When I copy things, I just use Nautilus. I hate software like f-spot (which I assume is what you're referring to), as I can't get to the file system. Most music players also do this.

I understand your reluctance, I resisted this since the first image I loaded off a 5.25" floppy disc onto an amber screen, but in the end it's futile. Aperture allows you to maintain your own directory/file structure, or to let it manage it for you. So it doesn't take away your access to the files. That was the way I used it at first but I realised later I'm not gaining anything from it, and these days I just let it handle the files. I can still find them if I need them. The main reason I use Aperture is for the organisational features. In particular, I like the following:

1. Organising images by projects and albums and folders. And I can mix these three and nest them whichever way I please.
2. Smart albums. This allows me to group certain images into an album based on whatever criteria I define: keywords, size, lens used, apterture/shutter/whatever, how I rated the image, when it was taken, etc. Pretty much anything that can exist in the metadata, can be used. This is incredibly powerful.
3. hierarchical keywording
4. I can add informtation to an image without altering the original file.

There are many more, but suffice to say, it's an incredibly powerful organisational tool. The files are still on my hard drive, and if I want to move to a different app, I can simply take the lot or I can export them into whatever structure you wish.

geeqie, which I mentioned earlier in this thread, is a nice really quick viewer as it loads the embedded jpeg not the whole RAW file. As far as geotagging goes have you looked at this?

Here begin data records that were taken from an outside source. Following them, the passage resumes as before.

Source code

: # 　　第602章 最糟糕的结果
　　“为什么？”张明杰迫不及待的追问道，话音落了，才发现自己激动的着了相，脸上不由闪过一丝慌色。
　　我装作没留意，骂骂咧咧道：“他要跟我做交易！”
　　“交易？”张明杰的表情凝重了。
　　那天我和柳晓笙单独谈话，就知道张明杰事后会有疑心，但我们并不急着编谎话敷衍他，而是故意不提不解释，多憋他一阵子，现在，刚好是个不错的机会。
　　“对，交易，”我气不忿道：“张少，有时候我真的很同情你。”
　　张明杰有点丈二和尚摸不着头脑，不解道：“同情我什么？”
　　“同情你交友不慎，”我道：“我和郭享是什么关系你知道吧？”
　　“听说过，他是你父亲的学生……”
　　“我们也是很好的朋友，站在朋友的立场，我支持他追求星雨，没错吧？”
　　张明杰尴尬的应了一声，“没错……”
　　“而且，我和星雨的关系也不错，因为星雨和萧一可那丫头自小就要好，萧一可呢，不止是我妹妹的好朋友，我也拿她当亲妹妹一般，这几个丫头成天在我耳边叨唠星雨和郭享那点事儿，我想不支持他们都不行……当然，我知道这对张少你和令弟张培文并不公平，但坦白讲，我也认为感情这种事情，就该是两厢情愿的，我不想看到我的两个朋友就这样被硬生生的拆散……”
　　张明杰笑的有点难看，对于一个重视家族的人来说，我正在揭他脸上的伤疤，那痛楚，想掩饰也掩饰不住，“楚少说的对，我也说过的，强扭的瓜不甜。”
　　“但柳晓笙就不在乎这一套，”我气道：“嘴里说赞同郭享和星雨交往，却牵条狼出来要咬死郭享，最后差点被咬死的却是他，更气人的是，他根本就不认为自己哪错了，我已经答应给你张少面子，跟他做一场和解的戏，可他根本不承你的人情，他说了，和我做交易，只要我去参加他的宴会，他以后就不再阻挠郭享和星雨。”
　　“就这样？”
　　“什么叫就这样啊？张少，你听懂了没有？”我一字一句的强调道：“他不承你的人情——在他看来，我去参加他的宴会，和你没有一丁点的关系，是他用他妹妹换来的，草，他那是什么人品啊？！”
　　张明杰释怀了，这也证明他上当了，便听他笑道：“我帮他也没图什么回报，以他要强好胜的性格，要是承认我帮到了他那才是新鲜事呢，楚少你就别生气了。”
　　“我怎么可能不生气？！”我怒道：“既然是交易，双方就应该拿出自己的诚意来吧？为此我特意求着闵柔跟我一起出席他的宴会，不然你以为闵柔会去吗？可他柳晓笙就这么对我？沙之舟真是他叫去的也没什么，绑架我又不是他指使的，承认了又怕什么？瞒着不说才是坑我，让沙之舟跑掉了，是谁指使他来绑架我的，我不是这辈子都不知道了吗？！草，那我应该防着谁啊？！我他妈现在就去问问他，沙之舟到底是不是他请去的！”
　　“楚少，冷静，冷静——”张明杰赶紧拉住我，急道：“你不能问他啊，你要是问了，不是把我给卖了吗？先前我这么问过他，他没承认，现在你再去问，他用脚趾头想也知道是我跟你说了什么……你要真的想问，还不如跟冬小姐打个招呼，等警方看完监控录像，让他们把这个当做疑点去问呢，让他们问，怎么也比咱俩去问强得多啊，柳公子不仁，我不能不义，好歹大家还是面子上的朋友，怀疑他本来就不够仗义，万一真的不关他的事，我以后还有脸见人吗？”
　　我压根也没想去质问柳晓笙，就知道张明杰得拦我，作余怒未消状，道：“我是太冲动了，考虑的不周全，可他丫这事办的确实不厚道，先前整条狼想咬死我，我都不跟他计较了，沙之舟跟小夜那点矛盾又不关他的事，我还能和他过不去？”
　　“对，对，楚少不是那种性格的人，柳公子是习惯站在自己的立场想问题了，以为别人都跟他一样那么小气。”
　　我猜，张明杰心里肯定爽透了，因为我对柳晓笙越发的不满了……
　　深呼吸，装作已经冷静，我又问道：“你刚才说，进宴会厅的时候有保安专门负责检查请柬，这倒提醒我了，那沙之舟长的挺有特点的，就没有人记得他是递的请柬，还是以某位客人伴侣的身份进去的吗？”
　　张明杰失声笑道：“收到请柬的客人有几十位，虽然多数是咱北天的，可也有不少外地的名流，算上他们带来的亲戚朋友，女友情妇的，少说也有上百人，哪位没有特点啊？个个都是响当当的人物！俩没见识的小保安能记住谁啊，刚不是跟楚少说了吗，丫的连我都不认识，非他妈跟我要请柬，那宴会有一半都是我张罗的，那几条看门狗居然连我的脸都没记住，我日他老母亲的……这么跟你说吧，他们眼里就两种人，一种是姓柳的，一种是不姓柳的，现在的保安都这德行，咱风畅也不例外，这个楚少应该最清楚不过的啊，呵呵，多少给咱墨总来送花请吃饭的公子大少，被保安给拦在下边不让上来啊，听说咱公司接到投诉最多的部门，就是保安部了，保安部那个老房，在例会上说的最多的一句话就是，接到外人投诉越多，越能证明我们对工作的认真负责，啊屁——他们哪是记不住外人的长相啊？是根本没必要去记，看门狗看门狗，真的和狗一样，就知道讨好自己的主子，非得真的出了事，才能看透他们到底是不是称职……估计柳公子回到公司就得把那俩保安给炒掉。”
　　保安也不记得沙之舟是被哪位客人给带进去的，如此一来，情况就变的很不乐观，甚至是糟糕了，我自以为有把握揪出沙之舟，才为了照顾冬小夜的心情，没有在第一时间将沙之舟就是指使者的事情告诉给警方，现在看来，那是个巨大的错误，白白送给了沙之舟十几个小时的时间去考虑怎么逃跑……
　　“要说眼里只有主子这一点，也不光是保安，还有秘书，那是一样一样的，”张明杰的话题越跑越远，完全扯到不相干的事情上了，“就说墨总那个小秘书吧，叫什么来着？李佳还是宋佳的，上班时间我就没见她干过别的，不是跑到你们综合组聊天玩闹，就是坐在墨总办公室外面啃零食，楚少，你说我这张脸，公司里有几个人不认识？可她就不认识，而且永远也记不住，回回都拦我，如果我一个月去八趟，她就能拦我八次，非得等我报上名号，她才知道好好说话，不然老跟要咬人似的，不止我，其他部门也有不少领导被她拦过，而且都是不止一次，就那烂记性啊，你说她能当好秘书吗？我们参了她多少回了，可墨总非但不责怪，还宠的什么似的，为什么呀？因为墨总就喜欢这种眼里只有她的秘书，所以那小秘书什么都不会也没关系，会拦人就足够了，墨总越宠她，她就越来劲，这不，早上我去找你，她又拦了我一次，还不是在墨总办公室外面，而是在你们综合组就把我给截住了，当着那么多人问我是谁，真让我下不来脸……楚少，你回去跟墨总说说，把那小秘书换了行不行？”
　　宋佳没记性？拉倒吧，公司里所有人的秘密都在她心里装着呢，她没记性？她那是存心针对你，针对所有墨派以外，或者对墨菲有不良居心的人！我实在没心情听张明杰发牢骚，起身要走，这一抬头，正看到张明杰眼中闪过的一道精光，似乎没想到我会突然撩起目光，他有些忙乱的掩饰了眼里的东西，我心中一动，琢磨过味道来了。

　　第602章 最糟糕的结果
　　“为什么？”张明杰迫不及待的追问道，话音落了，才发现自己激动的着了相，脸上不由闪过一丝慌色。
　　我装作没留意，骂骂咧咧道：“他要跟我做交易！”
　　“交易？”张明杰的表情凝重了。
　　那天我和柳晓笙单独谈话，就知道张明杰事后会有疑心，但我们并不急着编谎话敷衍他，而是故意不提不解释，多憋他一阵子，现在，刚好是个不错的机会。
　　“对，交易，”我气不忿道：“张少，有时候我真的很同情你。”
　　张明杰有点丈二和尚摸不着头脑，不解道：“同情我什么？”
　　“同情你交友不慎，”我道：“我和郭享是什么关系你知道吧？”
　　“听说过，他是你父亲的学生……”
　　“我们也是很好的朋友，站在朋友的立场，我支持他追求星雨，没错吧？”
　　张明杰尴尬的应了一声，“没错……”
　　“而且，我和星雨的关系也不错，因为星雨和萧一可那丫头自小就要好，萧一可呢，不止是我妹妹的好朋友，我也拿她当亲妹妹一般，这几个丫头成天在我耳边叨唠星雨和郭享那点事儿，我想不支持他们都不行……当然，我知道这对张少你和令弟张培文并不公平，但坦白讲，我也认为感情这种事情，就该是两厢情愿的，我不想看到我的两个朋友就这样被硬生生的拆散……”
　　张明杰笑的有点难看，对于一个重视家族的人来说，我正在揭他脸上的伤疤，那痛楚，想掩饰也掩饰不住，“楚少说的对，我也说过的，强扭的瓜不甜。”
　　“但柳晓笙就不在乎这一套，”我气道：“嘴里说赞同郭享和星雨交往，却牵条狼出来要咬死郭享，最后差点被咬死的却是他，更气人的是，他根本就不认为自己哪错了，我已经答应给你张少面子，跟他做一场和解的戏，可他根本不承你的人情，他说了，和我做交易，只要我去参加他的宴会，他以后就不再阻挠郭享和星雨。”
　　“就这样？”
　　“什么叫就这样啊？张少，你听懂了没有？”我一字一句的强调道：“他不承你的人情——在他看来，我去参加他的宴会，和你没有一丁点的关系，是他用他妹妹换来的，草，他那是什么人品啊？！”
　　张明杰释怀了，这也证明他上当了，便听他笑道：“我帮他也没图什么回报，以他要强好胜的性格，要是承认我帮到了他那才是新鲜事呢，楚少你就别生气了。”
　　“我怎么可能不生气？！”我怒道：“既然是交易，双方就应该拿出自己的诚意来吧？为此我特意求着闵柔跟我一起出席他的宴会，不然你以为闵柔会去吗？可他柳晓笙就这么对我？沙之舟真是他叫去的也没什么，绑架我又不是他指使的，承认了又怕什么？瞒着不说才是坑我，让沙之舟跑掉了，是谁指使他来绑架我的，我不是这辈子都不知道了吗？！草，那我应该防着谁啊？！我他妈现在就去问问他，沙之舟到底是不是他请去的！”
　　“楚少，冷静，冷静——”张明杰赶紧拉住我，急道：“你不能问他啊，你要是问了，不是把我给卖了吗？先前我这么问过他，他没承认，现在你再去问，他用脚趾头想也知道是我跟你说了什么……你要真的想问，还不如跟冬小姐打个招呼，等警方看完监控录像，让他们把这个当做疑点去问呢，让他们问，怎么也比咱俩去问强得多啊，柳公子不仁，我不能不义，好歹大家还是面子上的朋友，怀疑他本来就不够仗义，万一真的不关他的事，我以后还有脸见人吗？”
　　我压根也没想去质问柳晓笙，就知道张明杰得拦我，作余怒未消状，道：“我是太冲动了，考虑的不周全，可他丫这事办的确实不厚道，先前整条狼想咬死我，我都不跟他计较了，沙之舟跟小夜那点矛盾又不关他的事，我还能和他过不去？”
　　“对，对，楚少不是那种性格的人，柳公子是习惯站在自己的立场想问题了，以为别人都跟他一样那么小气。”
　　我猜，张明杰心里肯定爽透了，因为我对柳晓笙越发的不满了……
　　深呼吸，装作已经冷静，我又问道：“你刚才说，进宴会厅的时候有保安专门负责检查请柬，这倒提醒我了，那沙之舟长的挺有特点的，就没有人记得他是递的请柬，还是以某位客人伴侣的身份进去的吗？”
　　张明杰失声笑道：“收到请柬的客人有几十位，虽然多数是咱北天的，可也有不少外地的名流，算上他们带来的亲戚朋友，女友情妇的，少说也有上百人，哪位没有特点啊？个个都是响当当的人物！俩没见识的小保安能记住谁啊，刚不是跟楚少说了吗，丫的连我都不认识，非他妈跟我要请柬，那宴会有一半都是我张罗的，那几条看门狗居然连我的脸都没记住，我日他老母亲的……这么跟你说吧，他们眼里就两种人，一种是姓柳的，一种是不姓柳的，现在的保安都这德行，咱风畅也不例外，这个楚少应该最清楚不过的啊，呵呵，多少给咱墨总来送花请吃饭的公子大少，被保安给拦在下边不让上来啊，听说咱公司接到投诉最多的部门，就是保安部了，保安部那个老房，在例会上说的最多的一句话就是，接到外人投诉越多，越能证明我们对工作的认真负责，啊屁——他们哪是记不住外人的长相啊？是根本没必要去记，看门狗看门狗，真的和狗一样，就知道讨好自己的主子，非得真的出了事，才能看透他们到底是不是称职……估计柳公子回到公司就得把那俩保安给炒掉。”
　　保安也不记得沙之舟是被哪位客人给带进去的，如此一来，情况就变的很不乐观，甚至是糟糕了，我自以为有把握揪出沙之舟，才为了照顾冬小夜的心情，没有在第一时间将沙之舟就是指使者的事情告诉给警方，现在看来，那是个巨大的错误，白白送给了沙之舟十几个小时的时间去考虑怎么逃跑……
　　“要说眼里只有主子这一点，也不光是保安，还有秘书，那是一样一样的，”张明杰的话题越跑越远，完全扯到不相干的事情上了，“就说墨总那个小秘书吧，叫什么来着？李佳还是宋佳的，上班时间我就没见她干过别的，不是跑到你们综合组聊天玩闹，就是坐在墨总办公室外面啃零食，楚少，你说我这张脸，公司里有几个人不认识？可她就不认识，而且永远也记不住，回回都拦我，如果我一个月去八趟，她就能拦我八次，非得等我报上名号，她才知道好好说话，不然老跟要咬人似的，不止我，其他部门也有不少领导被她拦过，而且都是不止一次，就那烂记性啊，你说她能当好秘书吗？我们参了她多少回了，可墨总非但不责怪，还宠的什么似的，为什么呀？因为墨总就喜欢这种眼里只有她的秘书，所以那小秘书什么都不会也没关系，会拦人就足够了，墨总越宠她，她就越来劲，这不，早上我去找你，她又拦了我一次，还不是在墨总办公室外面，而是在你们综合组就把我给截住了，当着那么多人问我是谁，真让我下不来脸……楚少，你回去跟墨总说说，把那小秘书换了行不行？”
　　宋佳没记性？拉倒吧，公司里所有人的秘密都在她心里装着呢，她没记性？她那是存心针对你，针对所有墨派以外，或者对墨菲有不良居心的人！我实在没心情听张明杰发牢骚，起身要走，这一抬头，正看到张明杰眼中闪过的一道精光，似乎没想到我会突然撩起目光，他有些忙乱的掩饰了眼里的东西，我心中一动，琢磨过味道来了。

http://code.google.com/p/gpicsync/

Nope, I'll check it out. Thanks! The biggest issue I've had with most of the ones I've tried is that they either don't normalise or they're very bad at it. The one I ended up keeping is GpsPhotoLinker and later their paid version.

I'm not into geotagging, so I can't help further.

I'm bigtime into it. I realised that it's an excellent idea when I was developing 15 year old films and discovered I have no idea where most of the pictures were taken. Same reason I keyword. I have pictures of me and other people, and some don't even look familiar - no idea who they were, but they were clearly important enough for me to want my picture taken with them!
 
I'm bigtime into it. I realised that it's an excellent idea when I was developing 15 year old films and discovered I have no idea where most of the pictures were taken. Same reason I keyword. I have pictures of me and other people, and some don't even look familiar - no idea who they were, but they were clearly important enough for me to want my picture taken with them!

Actually, it's more than this. When my grandma passed away, I inherited a shoebox full of photos that basically span her life up to the point where her children started owning their own cameras. Aside from the obvious aunts and uncles who appear as children or young adults, I have no idea who any of the people in those pictures are, and neither do anyone (alive) in the family. What I do know is that, among that pile are pictures of my many of my ancestors and I can't even identify them.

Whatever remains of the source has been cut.